What you write must match the records exactly, except for the images, which are left out.
(Dataset records)
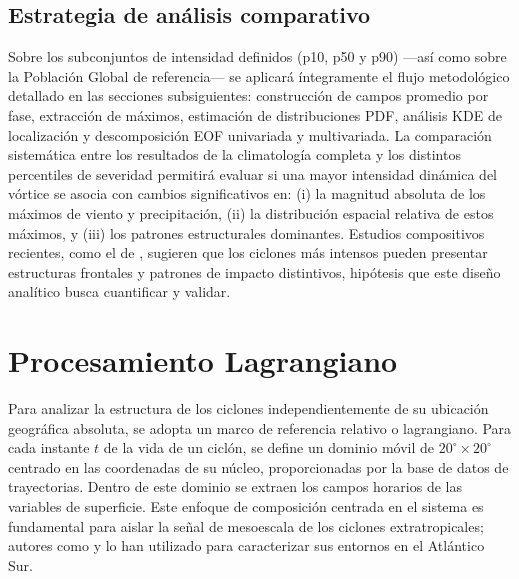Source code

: \subsection{Estrategia de análisis comparativo}\label{subsec:estrategia_analise}

Sobre los subconjuntos de intensidad definidos (p10, p50 y p90) —así como sobre la Población Global de referencia— se aplicará íntegramente el flujo metodológico detallado en las secciones subsiguientes: construcción de campos promedio por fase, extracción de máximos, estimación de distribuciones PDF, análisis KDE de localización y descomposición EOF univariada y multivariada. La comparación sistemática entre los resultados de la climatología completa y los distintos percentiles de severidad permitirá evaluar si una mayor intensidad dinámica del vórtice se asocia con cambios significativos en: (i) la magnitud absoluta de los máximos de viento y precipitación, (ii) la distribución espacial relativa de estos máximos, y (iii) los patrones estructurales dominantes. Estudios compositivos recientes, como el de \citet{andrade2024composite}, sugieren que los ciclones más intensos pueden presentar estructuras frontales y patrones de impacto distintivos, hipótesis que este diseño analítico busca cuantificar y validar.

\section{Procesamiento Lagrangiano}\label{sec:procesamiento_lagrangiano}

Para analizar la estructura de los ciclones independientemente de su ubicación geográfica absoluta, se adopta un marco de referencia relativo o lagrangiano. Para cada instante $t$ de la vida de un ciclón, se define un dominio móvil de $20^{\circ} \times 20^{\circ}$ centrado en las coordenadas de su núcleo, proporcionadas por la base de datos de trayectorias. Dentro de este dominio se extraen los campos horarios de las variables de superficie. 
Este enfoque de composición centrada en el sistema es fundamental para aislar la señal de mesoescala de los ciclones extratropicales; autores como \citet{crespo2020potential} y \citet{priestley2022improved} lo han utilizado para caracterizar sus entornos en el Atlántico Sur.

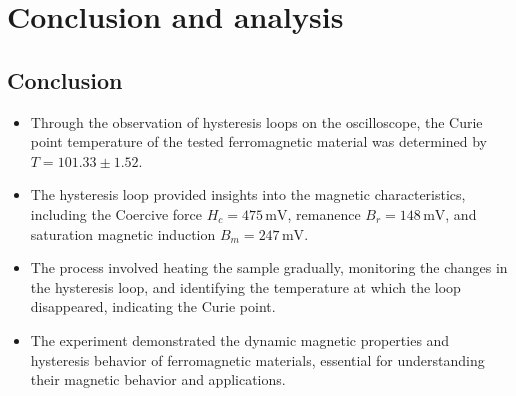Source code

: \documentclass[UTF8]{article}
\begin{document}
\section{Conclusion and analysis}
\subsection{Conclusion}
\begin{itemize}
    \item Through the observation of hysteresis loops on the oscilloscope, the Curie point temperature of the tested ferromagnetic material was determined by \(T = 101.33 \pm 1.52\).
    \item The hysteresis loop provided insights into the magnetic characteristics, including the Coercive force \(H_c = 475 \, \text{mV}\), remanence \(B_r = 148 \, \text{mV}\), and saturation magnetic induction \(B_m = 247 \, \text{mV}\).
    \item The process involved heating the sample gradually, monitoring the changes in the hysteresis loop, and identifying the temperature at which the loop disappeared, indicating the Curie point.
    \item The experiment demonstrated the dynamic magnetic properties and hysteresis behavior of ferromagnetic materials, essential for understanding their magnetic behavior and applications.
\end{itemize}
\end{document}
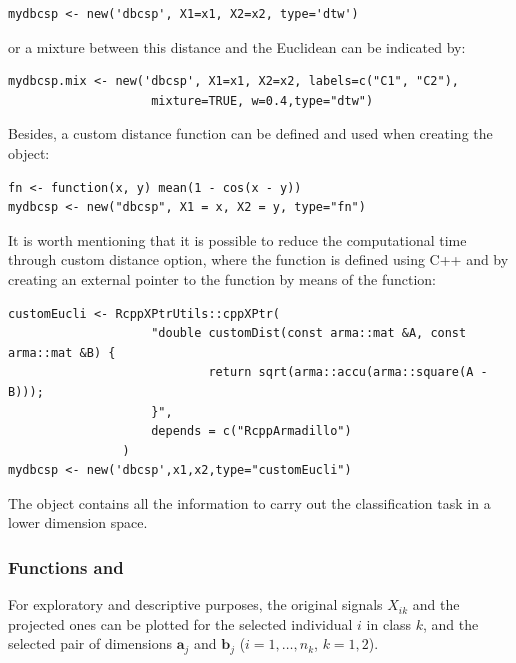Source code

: \begin{itemize}
\begin{verbatim}
mydbcsp <- new('dbcsp', X1=x1, X2=x2, type='dtw')
\end{verbatim}

or a mixture between this distance and the Euclidean can be indicated by:

\begin{verbatim}
mydbcsp.mix <- new('dbcsp', X1=x1, X2=x2, labels=c("C1", "C2"), 
                    mixture=TRUE, w=0.4,type="dtw")
\end{verbatim}


Besides, a custom distance function can be defined and used when creating the object:

\begin{verbatim}
fn <- function(x, y) mean(1 - cos(x - y))
mydbcsp <- new("dbcsp", X1 = x, X2 = y, type="fn")
\end{verbatim}

It is worth mentioning that it is possible to reduce the computational time  through  custom distance option, where the function is defined using C++ and by creating an external pointer to the function by means of the  function:

\begin{verbatim}
customEucli <- RcppXPtrUtils::cppXPtr(
                    "double customDist(const arma::mat &A, const arma::mat &B) {
                            return sqrt(arma::accu(arma::square(A - B)));
                    }", 
                    depends = c("RcppArmadillo")
                )
mydbcsp <- new('dbcsp',x1,x2,type="customEucli")
\end{verbatim}


The object contains all the information to carry out the classification task in a lower dimension space. 
\end{itemize}

 \subsubsection{Functions  and }
 For exploratory and descriptive purposes, the original signals $X_{i k}$ and the projected ones can be plotted for the selected individual $i$ in class $k$, and  the selected pair of dimensions $\mathbf{a}_j$ and $\mathbf{b}_j$ ($i= 1, \ldots, n_k$, $k=1,2$).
(End Dataset records)
Solved problem:
Source code

: \subsection{Estrategia de análisis comparativo}\label{subsec:estrategia_analise}

Sobre los subconjuntos de intensidad definidos (p10, p50 y p90) —así como sobre la Población Global de referencia— se aplicará íntegramente el flujo metodológico detallado en las secciones subsiguientes: construcción de campos promedio por fase, extracción de máximos, estimación de distribuciones PDF, análisis KDE de localización y descomposición EOF univariada y multivariada. La comparación sistemática entre los resultados de la climatología completa y los distintos percentiles de severidad permitirá evaluar si una mayor intensidad dinámica del vórtice se asocia con cambios significativos en: (i) la magnitud absoluta de los máximos de viento y precipitación, (ii) la distribución espacial relativa de estos máximos, y (iii) los patrones estructurales dominantes. Estudios compositivos recientes, como el de \citet{andrade2024composite}, sugieren que los ciclones más intensos pueden presentar estructuras frontales y patrones de impacto distintivos, hipótesis que este diseño analítico busca cuantificar y validar.

\section{Procesamiento Lagrangiano}\label{sec:procesamiento_lagrangiano}

Para analizar la estructura de los ciclones independientemente de su ubicación geográfica absoluta, se adopta un marco de referencia relativo o lagrangiano. Para cada instante $t$ de la vida de un ciclón, se define un dominio móvil de $20^{\circ} \times 20^{\circ}$ centrado en las coordenadas de su núcleo, proporcionadas por la base de datos de trayectorias. Dentro de este dominio se extraen los campos horarios de las variables de superficie. 
Este enfoque de composición centrada en el sistema es fundamental para aislar la señal de mesoescala de los ciclones extratropicales; autores como \citet{crespo2020potential} y \citet{priestley2022improved} lo han utilizado para caracterizar sus entornos en el Atlántico Sur.

Source code

: \documentclass[UTF8]{article}
\begin{document}
\section{Conclusion and analysis}
\subsection{Conclusion}
\begin{itemize}
    \item Through the observation of hysteresis loops on the oscilloscope, the Curie point temperature of the tested ferromagnetic material was determined by \(T = 101.33 \pm 1.52\).
    \item The hysteresis loop provided insights into the magnetic characteristics, including the Coercive force \(H_c = 475 \, \text{mV}\), remanence \(B_r = 148 \, \text{mV}\), and saturation magnetic induction \(B_m = 247 \, \text{mV}\).
    \item The process involved heating the sample gradually, monitoring the changes in the hysteresis loop, and identifying the temperature at which the loop disappeared, indicating the Curie point.
    \item The experiment demonstrated the dynamic magnetic properties and hysteresis behavior of ferromagnetic materials, essential for understanding their magnetic behavior and applications.
\end{itemize}
\end{document}
Source code

: \begin{itemize}
\begin{verbatim}
mydbcsp <- new('dbcsp', X1=x1, X2=x2, type='dtw')
\end{verbatim}

or a mixture between this distance and the Euclidean can be indicated by:

\begin{verbatim}
mydbcsp.mix <- new('dbcsp', X1=x1, X2=x2, labels=c("C1", "C2"), 
                    mixture=TRUE, w=0.4,type="dtw")
\end{verbatim}


Besides, a custom distance function can be defined and used when creating the object:

\begin{verbatim}
fn <- function(x, y) mean(1 - cos(x - y))
mydbcsp <- new("dbcsp", X1 = x, X2 = y, type="fn")
\end{verbatim}

It is worth mentioning that it is possible to reduce the computational time  through  custom distance option, where the function is defined using C++ and by creating an external pointer to the function by means of the  function:

\begin{verbatim}
customEucli <- RcppXPtrUtils::cppXPtr(
                    "double customDist(const arma::mat &A, const arma::mat &B) {
                            return sqrt(arma::accu(arma::square(A - B)));
                    }", 
                    depends = c("RcppArmadillo")
                )
mydbcsp <- new('dbcsp',x1,x2,type="customEucli")
\end{verbatim}


The object contains all the information to carry out the classification task in a lower dimension space. 
\end{itemize}

 \subsubsection{Functions  and }
 For exploratory and descriptive purposes, the original signals $X_{i k}$ and the projected ones can be plotted for the selected individual $i$ in class $k$, and  the selected pair of dimensions $\mathbf{a}_j$ and $\mathbf{b}_j$ ($i= 1, \ldots, n_k$, $k=1,2$).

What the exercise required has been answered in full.